3) Players can only carry two items, one in each hand. They obviously don't have a backpack, so why should they be able to carry more? Where exactly is this missile launcher being stored?
4) Delete 90% of the objects in the wasteland. Do you seriously think wooden houses are going to be standing 200 years after getting hit with a nuclear weapon?
5) The player is instantly blinded once they step out of the Vault. Permanently.
First, I'd like to apologize for how off-topic this post is within the context of this thread, but I really felt compelled to address these points:
1) There's no telling what the yield of the Megaton bomb was. Nor is there any telling the actual distance that is supposed to exist between the Tenpenny tower and Megaton. Most nuclear weapons in our current US arsenal are very, very small and would only be deployed well into the sub-megaton range if they were actually dropped on target. The Soviets built a few much larger nukes than we did, but the tendency for delivering many much smaller warheads is a strategic premise that has been reflected amongst all existing nuclear powers that possess any kind of trans-continental delivery system. Thus, the Megaton bomb was probably much smaller than a full megaton.. and assuming it was an implosion based fission weapon as its 'Fat Man' configuration suggests, it is likely that sitting 200+ years had deteriorated the detonation system a great deal and thus it was an imperfect and nonideal overall reaction when it was triggered, which would have significantly reduced its total yield.
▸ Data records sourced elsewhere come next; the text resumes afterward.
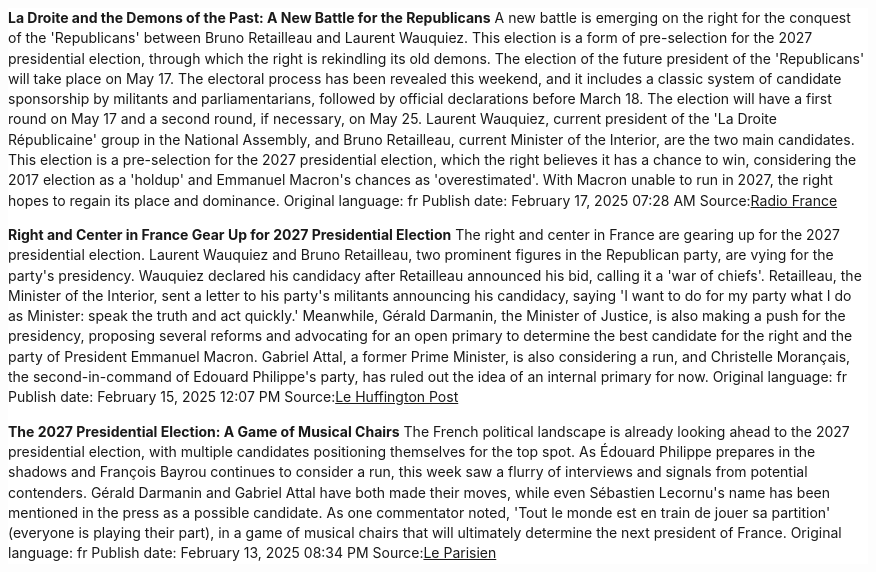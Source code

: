 **La Droite and the Demons of the Past: A New Battle for the Republicans**
A new battle is emerging on the right for the conquest of the 'Republicans' between Bruno Retailleau and Laurent Wauquiez. This election is a form of pre-selection for the 2027 presidential election, through which the right is rekindling its old demons. The election of the future president of the 'Republicans' will take place on May 17. The electoral process has been revealed this weekend, and it includes a classic system of candidate sponsorship by militants and parliamentarians, followed by official declarations before March 18. The election will have a first round on May 17 and a second round, if necessary, on May 25. Laurent Wauquiez, current president of the 'La Droite Républicaine' group in the National Assembly, and Bruno Retailleau, current Minister of the Interior, are the two main candidates. This election is a pre-selection for the 2027 presidential election, which the right believes it has a chance to win, considering the 2017 election as a 'holdup' and Emmanuel Macron's chances as 'overestimated'. With Macron unable to run in 2027, the right hopes to regain its place and dominance.
Original language: fr
Publish date: February 17, 2025 07:28 AM
Source:[Radio France](https://www.radiofrance.fr/franceculture/podcasts/le-billet-politique/le-billet-politique-du-lundi-17-fevrier-2025-5541019)

**Right and Center in France Gear Up for 2027 Presidential Election**
The right and center in France are gearing up for the 2027 presidential election. Laurent Wauquiez and Bruno Retailleau, two prominent figures in the Republican party, are vying for the party's presidency. Wauquiez declared his candidacy after Retailleau announced his bid, calling it a 'war of chiefs'. Retailleau, the Minister of the Interior, sent a letter to his party's militants announcing his candidacy, saying 'I want to do for my party what I do as Minister: speak the truth and act quickly.' Meanwhile, Gérald Darmanin, the Minister of Justice, is also making a push for the presidency, proposing several reforms and advocating for an open primary to determine the best candidate for the right and the party of President Emmanuel Macron. Gabriel Attal, a former Prime Minister, is also considering a run, and Christelle Morançais, the second-in-command of Edouard Philippe's party, has ruled out the idea of an internal primary for now.
Original language: fr
Publish date: February 15, 2025 12:07 PM
Source:[Le Huffington Post](https://www.huffingtonpost.fr/politique/article/la-semaine-ou-la-droite-et-le-centre-ont-ouvert-les-preventes-pour-le-bal-des-ambitieux-pour-2027_246211.html)

**The 2027 Presidential Election: A Game of Musical Chairs**
The French political landscape is already looking ahead to the 2027 presidential election, with multiple candidates positioning themselves for the top spot. As Édouard Philippe prepares in the shadows and François Bayrou continues to consider a run, this week saw a flurry of interviews and signals from potential contenders. Gérald Darmanin and Gabriel Attal have both made their moves, while even Sébastien Lecornu's name has been mentioned in the press as a possible candidate. As one commentator noted, 'Tout le monde est en train de jouer sa partition' (everyone is playing their part), in a game of musical chairs that will ultimately determine the next president of France.
Original language: fr
Publish date: February 13, 2025 08:34 PM
Source:[Le Parisien](https://www.leparisien.fr/politique/en-macronie-deja-la-course-des-petits-chevaux-de-2027-tout-le-monde-est-en-train-de-jouer-sa-partition-13-02-2025-ECR3KMYZPZBUJNYTNM62YYUJCY.php)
Anyone looking directly at the blast without significant eye protection would have likely had vision damage, however, and there would have been some fallout & radiation exposure depending on how completely the fissile material reacted and how much would have just been ejected into the ground thanks to the Megaton bomb's placement deep in a crater already.
2) You should do more research.
There have been IV-based antiradiation medications for quite some time, usually used to counteract heavier-duty radiation therapies administered to cancer patients.
I'm no doctor or pharmacologist but as I understand it, radioactive materials are attracted to the cocktail in your bloodstream and the active parts of the medication bind with the radioactive material, where it is filtered out of your blood and passed on through urine. There are also parts of the cocktail that help reverse/mitigate the damage done by radioactivity to your body on a cellular level. But obviously this means it has to be administered as soon as possible after the initial exposure.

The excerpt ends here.